Per finire, ecco il ritratto: che lui ama sin dal contatto, dall’incontro. Spesso lo chiude con l’inquadratura, perché gli piace esserci, per sentirsi percepito. E allora la forza è tutta lì: tra piccolo e grande, tra dentro e fuori, tra interiore ed esteriore. Lui, Guido, cerca sempre; nutrendosi di passione. Sta a noi cercarlo, magari in un ritratto chiuso: per giunta in B/N. C’è un moto perpetuo nel suo creare, un movimento continuo. Saltiamoci sopra: è meglio.

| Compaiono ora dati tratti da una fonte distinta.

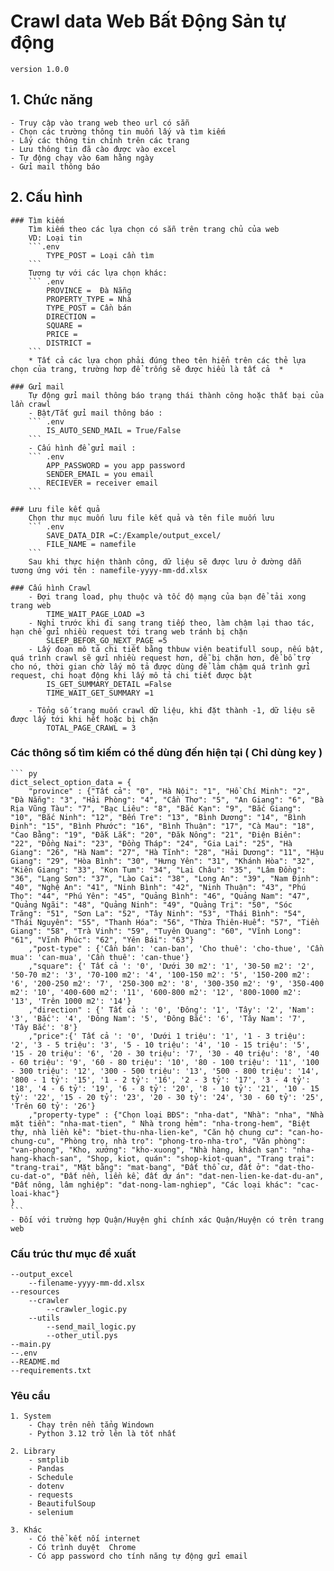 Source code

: # Crawl data Web Bất Động Sản tự động
    version 1.0.0

## 1. Chức năng
    - Truy cập vào trang web theo url có sẵn
    - Chọn các trường thông tin muốn lấy và tìm kiếm 
    - Lấy các thông tin chính trên các trang
    - Lưu thông tin đã cào được vào excel
    - Tự động chạy vào 6am hằng ngày 
    - Gửi mail thông báo 

## 2. Cấu hình
    ### Tìm kiếm 
        Tìm kiếm theo các lựa chọn có sẵn trên trang chủ của web
        VD: Loại tin 
        ```.env 
            TYPE_POST = Loại cần tìm 
        ```
        Tương tự với các lựa chọn khác: 
        ``` .env
            PROVINCE =  Đà Nẵng 
            PROPERTY_TYPE = Nhà
            TYPE_POST = Cần bán
            DIRECTION = 
            SQUARE = 
            PRICE = 
            DISTRICT = 
        ```
        * Tất cả các lựa chọn phải đúng theo tên hiển trên các thẻ lựa chọn của trang, trường hơp để trống sẽ được hiểu là tất cả  *
    
    ### Gửi mail 
        Tự động gửi mail thông báo trạng thái thành công hoặc thất bại của lần crawl 
        - Bật/Tắt gửi mail thông báo :
        ``` .env
            IS_AUTO_SEND_MAIL = True/False
        ```
        - Cấu hình để gửi mail :
        ``` .env
            APP_PASSWORD = you app password
            SENDER_EMAIL = you email 
            RECIEVER = receiver email 
        ```
    
    ### Lưu file kết quả 
        Chọn thư mục muốn lưu file kết quả và tên file muốn lưu
        ``` .env
            SAVE_DATA_DIR =C:/Example/output_excel/
            FILE_NAME = namefile
        ```
        Sau khi thực hiện thành công, dữ liệu sẽ được lưu ở đường dẫn tương ứng với tên : namefile-yyyy-mm-dd.xlsx

    ### Cấu hình Crawl 
        - Đợi trang load, phụ thuộc và tốc độ mạng của bạn để tải xong trang web  
            TIME_WAIT_PAGE_LOAD =3 
        - Nghỉ trước khi đi sang trang tiếp theo, làm chậm lại thao tác, hạn chế gửi nhiều request tới trang web tránh bị chặn
            SLEEP_BEFOR_GO_NEXT_PAGE =5
        - Lấy đoạn mô tả chi tiết bằng thbuw viện beatifull soup, nếu bật, quá trình crawl sẽ gửi nhiều request hơn, dễ bị chặn hơn, để bổ trợ cho nó, thời gian chờ lấy mô tả được dùng để làm chậm quá trình gửi request, chi hoạt động khi lấy mô tả chi tiết được bật
            IS_GET_SUMMARY_DETAIL =False  
            TIME_WAIT_GET_SUMMARY =1   
        
        - Tổng số trang muốn crawl dữ liệu, khi đặt thành -1, dữ liệu sẽ được lấy tới khi hết hoặc bị chặn 
            TOTAL_PAGE_CRAWL = 3 
        
### Các thông số  tìm kiếm có thể dùng đến hiện tại ( Chỉ dùng key )
    ``` py
    dict_select_option_data = {
        "province" : {"Tất cả": "0", "Hà Nội": "1", "Hồ Chí Minh": "2", "Đà Nẵng": "3", "Hải Phòng": "4", "Cần Thơ": "5", "An Giang": "6", "Bà Rịa Vũng Tàu": "7", "Bạc Liêu": "8", "Bắc Kạn": "9", "Bắc Giang": "10", "Bắc Ninh": "12", "Bến Tre": "13", "Bình Dương": "14", "Bình Định": "15", "Bình Phước": "16", "Bình Thuận": "17", "Cà Mau": "18", "Cao Bằng": "19", "Đắk Lắk": "20", "Đăk Nông": "21", "Điện Biên": "22", "Đồng Nai": "23", "Đồng Tháp": "24", "Gia Lai": "25", "Hà Giang": "26", "Hà Nam": "27", "Hà Tĩnh": "28", "Hải Dương": "11", "Hậu Giang": "29", "Hòa Bình": "30", "Hưng Yên": "31", "Khánh Hòa": "32", "Kiên Giang": "33", "Kon Tum": "34", "Lai Châu": "35", "Lâm Đồng": "36", "Lạng Sơn": "37", "Lào Cai": "38", "Long An": "39", "Nam Định": "40", "Nghệ An": "41", "Ninh Bình": "42", "Ninh Thuận": "43", "Phú Thọ": "44", "Phú Yên": "45", "Quảng Bình": "46", "Quảng Nam": "47", "Quảng Ngãi": "48", "Quảng Ninh": "49", "Quảng Trị": "50", "Sóc Trăng": "51", "Sơn La": "52", "Tây Ninh": "53", "Thái Bình": "54", "Thái Nguyên": "55", "Thanh Hóa": "56", "Thừa Thiên-Huế": "57", "Tiền Giang": "58", "Trà Vinh": "59", "Tuyên Quang": "60", "Vĩnh Long": "61", "Vĩnh Phúc": "62", "Yên Bái": "63"}
        ,"post-type" : {'Cần bán': 'can-ban', 'Cho thuê': 'cho-thue', 'Cần mua': 'can-mua', 'Cần thuê': 'can-thue'}
        ,"square": {' Tất cả ': '0', 'Dưới 30 m2': '1', '30-50 m2': '2', '50-70 m2': '3', '70-100 m2': '4', '100-150 m2': '5', '150-200 m2': '6', '200-250 m2': '7', '250-300 m2': '8', '300-350 m2': '9', '350-400 m2': '10', '400-600 m2': '11', '600-800 m2': '12', '800-1000 m2': '13', 'Trên 1000 m2': '14'}
        ,"direction" : {' Tất cả ': '0', 'Đông': '1', 'Tây': '2', 'Nam': '3', 'Bắc': '4', 'Đông Nam': '5', 'Đông Bắc': '6', 'Tây Nam': '7', 'Tây Bắc': '8'}
        ,"price":{' Tất cả ': '0', 'Dưới 1 triệu': '1', '1 - 3 triệu': '2', '3 - 5 triệu': '3', '5 - 10 triệu': '4', '10 - 15 triệu': '5', '15 - 20 triệu': '6', '20 - 30 triệu': '7', '30 - 40 triệu': '8', '40 - 60 triệu': '9', '60 - 80 triệu': '10', '80 - 100 triệu': '11', '100 - 300 triệu': '12', '300 - 500 triệu': '13', '500 - 800 triệu': '14', '800 - 1 tỷ': '15', '1 - 2 tỷ': '16', '2 - 3 tỷ': '17', '3 - 4 tỷ': '18', '4 - 6 tỷ': '19', '6 - 8 tỷ': '20', '8 - 10 tỷ': '21', '10 - 15 tỷ': '22', '15 - 20 tỷ': '23', '20 - 30 tỷ': '24', '30 - 60 tỷ': '25', 'Trên 60 tỷ': '26'}
        ,"property-type" : {"Chọn loại BĐS": "nha-dat", "Nhà": "nha", "Nhà mặt tiền": "nha-mat-tien", " Nhà trong hẻm": "nha-trong-hem", "Biệt thự, nhà liền kề": "biet-thu-nha-lien-ke", "Căn hộ chung cư": "can-ho-chung-cu", "Phòng trọ, nhà trọ": "phong-tro-nha-tro", "Văn phòng": "van-phong", "Kho, xưởng": "kho-xuong", "Nhà hàng, khách sạn": "nha-hang-khach-san", "Shop, kiot, quán": "shop-kiot-quan", "Trang trại": "trang-trai", "Mặt bằng": "mat-bang", "Đất thổ cư, đất ở": "dat-tho-cu-dat-o", "Đất nền, liền kề, đất dự án": "dat-nen-lien-ke-dat-du-an", "Đất nông, lâm nghiệp": "dat-nong-lam-nghiep", "Các loại khác": "cac-loai-khac"}
    }
    ```
    - Đối với trường hợp Quận/Huyện ghi chính xác Quận/Huyện có trên trang web 

### Cấu trúc thư mục đề xuất 
    --output_excel
        --filename-yyyy-mm-dd.xlsx 
    --resources 
        --crawler
            --crawler_logic.py
        --utils 
            --send_mail_logic.py
            --other_util.pys
    --main.py
    --.env
    --README.md
    --requirements.txt 

### Yêu cầu 
    1. System
        - Chạy trên nền tẳng Windown 
        - Python 3.12 trở lên là tốt nhất

    2. Library 
        - smtplib 
        - Pandas 
        - Schedule 
        - dotenv 
        - requests 
        - BeautifulSoup
        - selenium

    3. Khác  
        - Có thể kết nối internet  
        - Có trình duyệt  Chrome 
        - Có app password cho tính năng tự động gửi email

Guido Harari, note biografiche

Guido Harari nasce al Cairo (Egitto) nel 1952. Nei primi anni Settanta avvia la duplice professione di fotografo e di critico musicale, contribuendo a porre le basi di un lavoro specialistico, sino ad allora senza precedenti in Italia. Dagli anni Novanta il suo raggio d'azione contempla anche l'immagine pubblicitaria, il ritratto istituzionale, il reportage a sfondo sociale. Dal 1994 sono membro dell'Agenzia Contrasto. Ha firmato copertine di dischi per Claudio Baglioni, Angelo Branduardi, Kate Bush, Vinicio Capossela, Paolo Conte, David Crosby, Pino Daniele, Bob Dylan, Ivano Fossati, BB King, Ute Lemper, Ligabue, Gianna Nannini, Michael Nyman, Luciano Pavarotti, PFM, Lou Reed, Vasco Rossi, Simple Minds e Frank Zappa, fotografato in chiave semiseria per una storica copertina de «L’Uomo Vogue». È stato per vent’anni uno dei fotografi personali di Fabrizio De André. Ha al suo attivo numerose mostre e libri illustrati tra cui Fabrizio De André. E poi, il futuro (Mondadori, 2001), Strange Angels (2003), The Beat Goes On (con Fernanda Pivano, Mondadori, 2004), Vasco! (Edel, 2006), Wall Of Sound (2007), Fabrizio De André. Una goccia di splendore (Rizzoli, 2007).
Di lui ha detto Lou Reed: «Sono sempre felice di farmi fotografare da Guido. So che le sue saranno immagini musicali, piene di poesia e di sentimento. Le cose che Guido cattura nei suoi ritratti vengono generalmente ignorate dagli altri fotografi. Considero Guido un amico, non un semplice fotografo».

Le fotografie

Copertina dell'album "My Song".
Keith Jarret, Milano 1983. Ph. Guido Harari.